【特別寄稿】TBSアナ久保田智子「私の広島、私達のヒロシマ」
ニューズウィーク日本版 / 2016年5月24日 11時30分
<広島出身者にとっての故郷「広島」と、原爆が落とされた場所「ヒロシマ」。広島がカタカナになったとき、それは「誰かが語る広島」に変容し、ときに一人歩きさえしてきた。一方で、これまでなかなか伝わってこなかったのが広島の人々にとっての「広島」だ。広島出身アナウンサーの久保田智子氏が初めて語る、自分にとっての広島/ヒロシマとは(編集部)>
「出身はどこ?」と聞かれることに、かつての私は少しの煩わしさを感じていました。「広島」と答えると、相手の表情が変化するのがわかります。
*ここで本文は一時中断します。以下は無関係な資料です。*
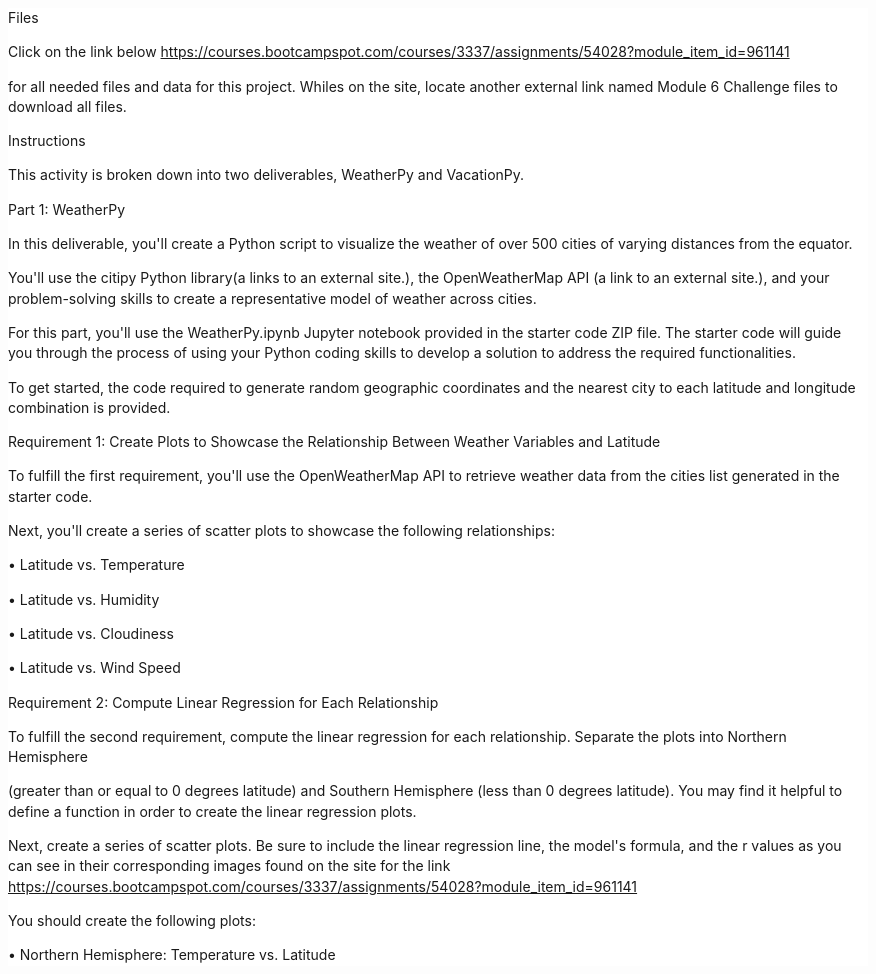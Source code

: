 
Files

Click on the link below https://courses.bootcampspot.com/courses/3337/assignments/54028?module_item_id=961141

for all needed files and data for this project.  Whiles on the site, locate another external link named Module 6 Challenge files to download all files.


Instructions

This activity is broken down into two deliverables, WeatherPy and VacationPy.


Part 1: WeatherPy

In this deliverable, you'll create a Python script to visualize the weather of over 500 cities of varying distances from the equator. 

You'll use the citipy Python library(a links to an external site.), the OpenWeatherMap API (a link to an external site.), and your problem-solving skills to create a representative model of weather across cities.

For this part, you'll use the WeatherPy.ipynb Jupyter notebook provided in the starter code ZIP file. The starter code will guide you through the process of using your Python coding skills to develop a solution to address the required functionalities.

To get started, the code required to generate random geographic coordinates and the nearest city to each latitude and longitude combination is provided.

Requirement 1: Create Plots to Showcase the Relationship Between Weather Variables and Latitude

To fulfill the first requirement, you'll use the OpenWeatherMap API to retrieve weather data from the cities list generated in the starter code. 

Next, you'll create a series of scatter plots to showcase the following relationships:

•	Latitude vs. Temperature

•	Latitude vs. Humidity

•	Latitude vs. Cloudiness

•	Latitude vs. Wind Speed


Requirement 2: Compute Linear Regression for Each Relationship

To fulfill the second requirement, compute the linear regression for each relationship. Separate the plots into Northern Hemisphere 

(greater than or equal to 0 degrees latitude) and Southern Hemisphere (less than 0 degrees latitude). You may find it helpful to define a function in order to create the linear regression plots.

Next, create a series of scatter plots. Be sure to include the linear regression line, the model's formula, and the r values as you can see in their corresponding images found on the site for the link https://courses.bootcampspot.com/courses/3337/assignments/54028?module_item_id=961141
 

You should create the following plots:

•	Northern Hemisphere: Temperature vs. Latitude
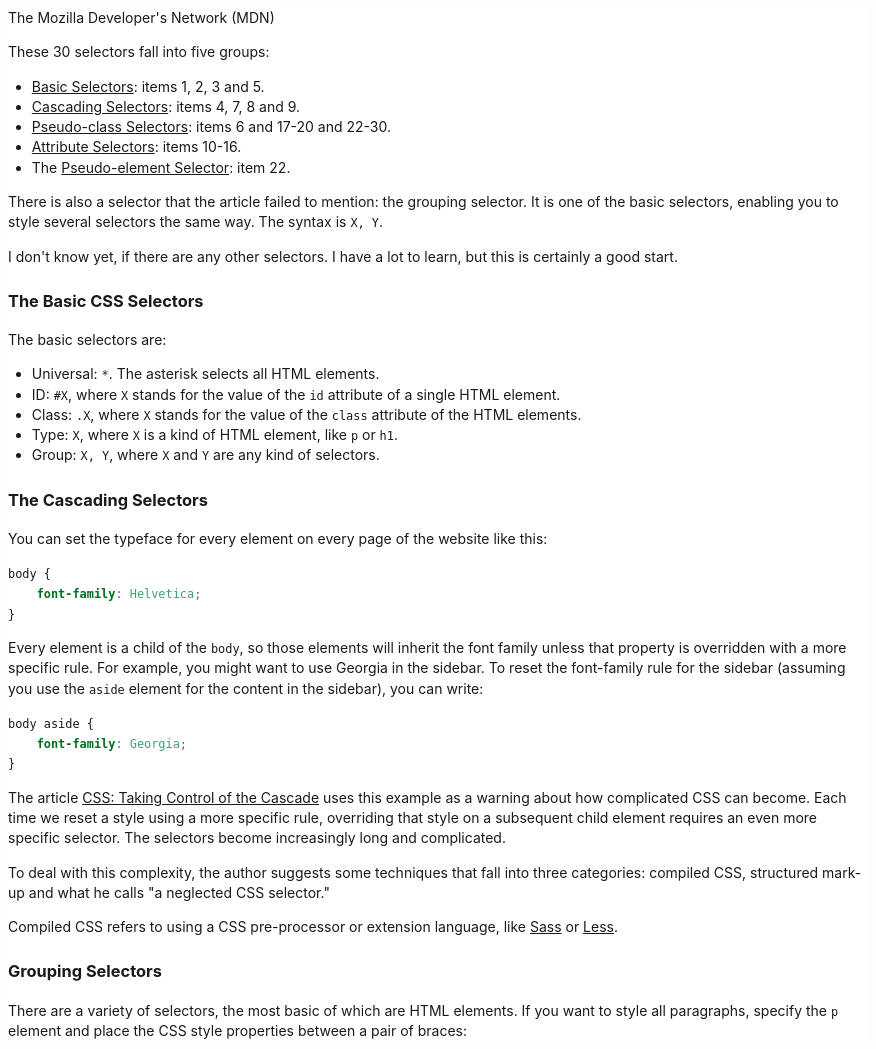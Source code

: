 The Mozilla Developer's Network (MDN)

These 30 selectors fall into five groups:

- [Basic Selectors](#the-basic-css-selectors): items 1, 2, 3 and 5.
- [Cascading Selectors](#the-cascading-selectors): items 4, 7, 8 and 9.
- [Pseudo-class Selectors](#pseudo-class-selectors): items 6 and 17-20 and 22-30.
- [Attribute Selectors](#attribute-selectors): items 10-16.
- The [Pseudo-element Selector](#the-pseudo-element-selector): item 22.

There is also a selector that the article failed to mention: the grouping selector. It is one of the basic selectors, enabling you to style several selectors the same way. The syntax is `X, Y`.

I don't know yet, if there are any other selectors. I have a lot to learn, but this is certainly a good start.

### The Basic CSS Selectors
The basic selectors are:

- Universal: `*`. The asterisk selects all HTML elements.
- ID: `#X`, where `X` stands for the value of the `id` attribute of a single HTML element.
- Class: `.X`, where `X` stands for the value of the `class` attribute of the HTML elements.
- Type: `X`, where `X` is a kind of HTML element, like `p` or `h1`.
- Group: `X, Y`, where `X` and `Y` are any kind of selectors.

### The Cascading Selectors
You can set the typeface for every element on every page of the website like this:

```css
body {
    font-family: Helvetica;
}
```

Every element is a child of the `body`, so those elements will inherit the font family unless that property is overridden with a more specific rule. For example, you might want to use Georgia in the sidebar. To reset the font-family rule for the sidebar (assuming you use the `aside` element for the content in the sidebar), you can write:

```css
body aside {
    font-family: Georgia;
}
```

The article [CSS: Taking Control of the Cascade](https://signalvnoise.com/posts/3003-css-taking-control-of-the-cascade) uses this example as a warning about how complicated CSS can become. Each time we reset a style using a more specific rule, overriding that style on a subsequent child element requires an even more specific selector. The selectors become increasingly long and complicated.

To deal with this complexity, the author suggests some techniques that fall into three categories: compiled CSS, structured mark-up and what he calls "a neglected CSS selector."

Compiled CSS refers to using a CSS pre-processor or extension language, like [Sass](http:/sass-lang.com) or [Less](http://lesscss.org).

### Grouping Selectors
There are a variety of selectors, the most basic of which are HTML elements. If you want to style all paragraphs, specify the `p` element and place the CSS style properties between a pair of braces:
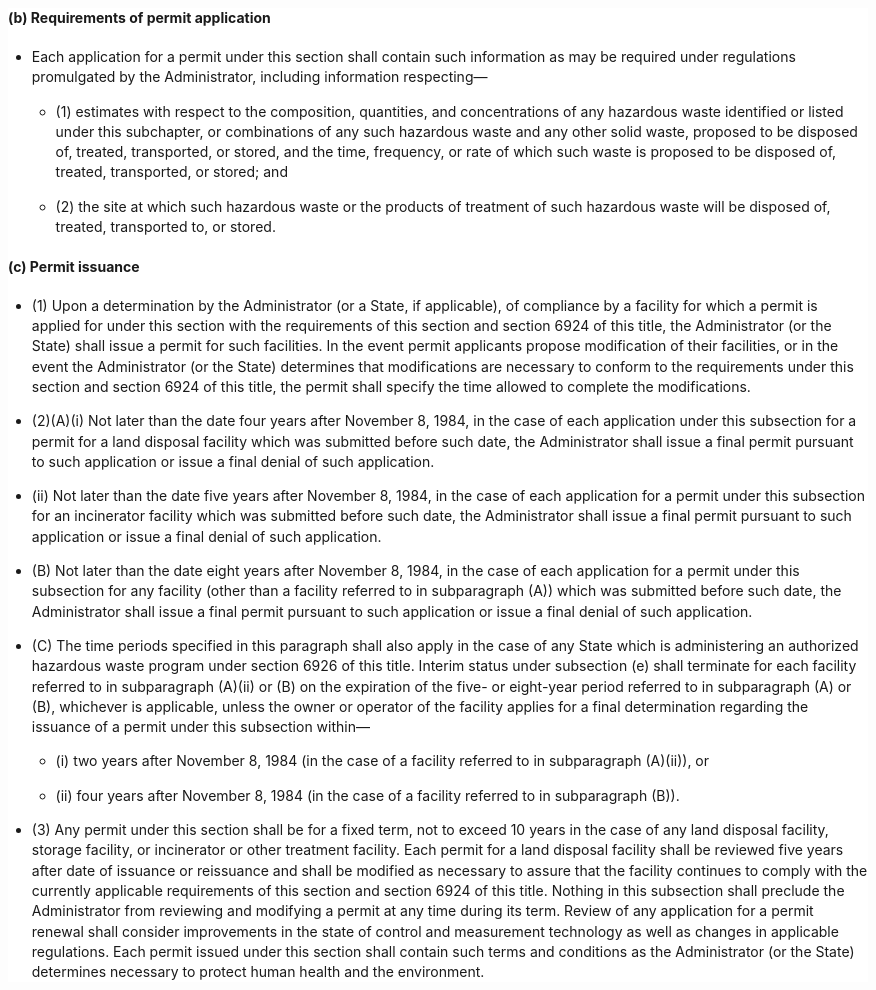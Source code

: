 #### (b) Requirements of permit application
* Each application for a permit under this section shall contain such information as may be required under regulations promulgated by the Administrator, including information respecting—

  * (1) estimates with respect to the composition, quantities, and concentrations of any hazardous waste identified or listed under this subchapter, or combinations of any such hazardous waste and any other solid waste, proposed to be disposed of, treated, transported, or stored, and the time, frequency, or rate of which such waste is proposed to be disposed of, treated, transported, or stored; and

  * (2) the site at which such hazardous waste or the products of treatment of such hazardous waste will be disposed of, treated, transported to, or stored.

#### (c) Permit issuance
* (1) Upon a determination by the Administrator (or a State, if applicable), of compliance by a facility for which a permit is applied for under this section with the requirements of this section and section 6924 of this title, the Administrator (or the State) shall issue a permit for such facilities. In the event permit applicants propose modification of their facilities, or in the event the Administrator (or the State) determines that modifications are necessary to conform to the requirements under this section and section 6924 of this title, the permit shall specify the time allowed to complete the modifications.

* (2)(A)(i) Not later than the date four years after November 8, 1984, in the case of each application under this subsection for a permit for a land disposal facility which was submitted before such date, the Administrator shall issue a final permit pursuant to such application or issue a final denial of such application.

* (ii) Not later than the date five years after November 8, 1984, in the case of each application for a permit under this subsection for an incinerator facility which was submitted before such date, the Administrator shall issue a final permit pursuant to such application or issue a final denial of such application.

* (B) Not later than the date eight years after November 8, 1984, in the case of each application for a permit under this subsection for any facility (other than a facility referred to in subparagraph (A)) which was submitted before such date, the Administrator shall issue a final permit pursuant to such application or issue a final denial of such application.

* (C) The time periods specified in this paragraph shall also apply in the case of any State which is administering an authorized hazardous waste program under section 6926 of this title. Interim status under subsection (e) shall terminate for each facility referred to in subparagraph (A)(ii) or (B) on the expiration of the five- or eight-year period referred to in subparagraph (A) or (B), whichever is applicable, unless the owner or operator of the facility applies for a final determination regarding the issuance of a permit under this subsection within—

  * (i) two years after November 8, 1984 (in the case of a facility referred to in subparagraph (A)(ii)), or

  * (ii) four years after November 8, 1984 (in the case of a facility referred to in subparagraph (B)).


* (3) Any permit under this section shall be for a fixed term, not to exceed 10 years in the case of any land disposal facility, storage facility, or incinerator or other treatment facility. Each permit for a land disposal facility shall be reviewed five years after date of issuance or reissuance and shall be modified as necessary to assure that the facility continues to comply with the currently applicable requirements of this section and section 6924 of this title. Nothing in this subsection shall preclude the Administrator from reviewing and modifying a permit at any time during its term. Review of any application for a permit renewal shall consider improvements in the state of control and measurement technology as well as changes in applicable regulations. Each permit issued under this section shall contain such terms and conditions as the Administrator (or the State) determines necessary to protect human health and the environment.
その直前まで大笑いしてバカ話をしていたのだとしても、私の「広島」という言葉は静寂を誘い、そしてこの後「ヒロシマ」について何が語られるのだろうと、相手はじっと私の次の言葉に期待するのです。
私が育った広島。原爆が落ちたヒロシマ。明らかに相手は私の暮らした場所とは違うイメージを想起しています。そしてその期待に応えてくれないとわかると、私へのまなざしは落胆をあらわにし、私は自己否定されたような気持ちになるのです。
大人になると、「そう、原爆の落ちたヒロシマです。私の祖父は戦地にいて被爆していませんが、祖父の家族がどうなったか祖父は死ぬまで話そうとしませんでした」などと、それらしく話すようになりましたが、これでは何一つ伝わっている気がしないのです。むしろ祖父の沈黙を犯しているようで、私はヒロシマの何を知っているのだろうか、ヒロシマを語る権利なんてあるのだろうかと、とても後ろめたい気持ちになるのでした。
【参考記事】オバマ広島訪問より大切なものがある
8月6日、広島の体育館
私にとってのヒロシマの記憶は、爆音でも、閃光でもなく、夏のムシムシした体育館です。原爆投下の8月6日が近づくと、広島では夏休みに登校して平和教育を受けます。床にバスケやバレーの線が引かれた体育館に生徒たちは学年ごとに整列させられ、丸一日かけてヒロシマについて学ぶのです。外ではセミが鳴き、空調のない体育館に生徒たちの汗の匂いが漂います。そして、被爆者が紹介され、原爆投下からこれまでを証言するのです。
「1945年の広島は......」細かい表現や言葉は覚えていませんが、証言を聞きながら感じた印象は鮮明です。暑い体育館。鼻の頭に汗をため、プリントをうちわ代わりにしながら耳を傾けるクラスメイト達。当時もこんないつもと変わらない日常が流れていたんだ。被爆者の言葉がぐいぐいと私を原爆が投下された日へと誘います。私達の学校の先輩は爆心地近くで朝から学徒動員されていたんだ。そして証言者とともに1945年8月6日8時15分を共にするのです。市街の建物取り壊し作業中被爆、全員が死亡。体育館に充満する汗の匂いが鼻につんと突き刺さるのでした。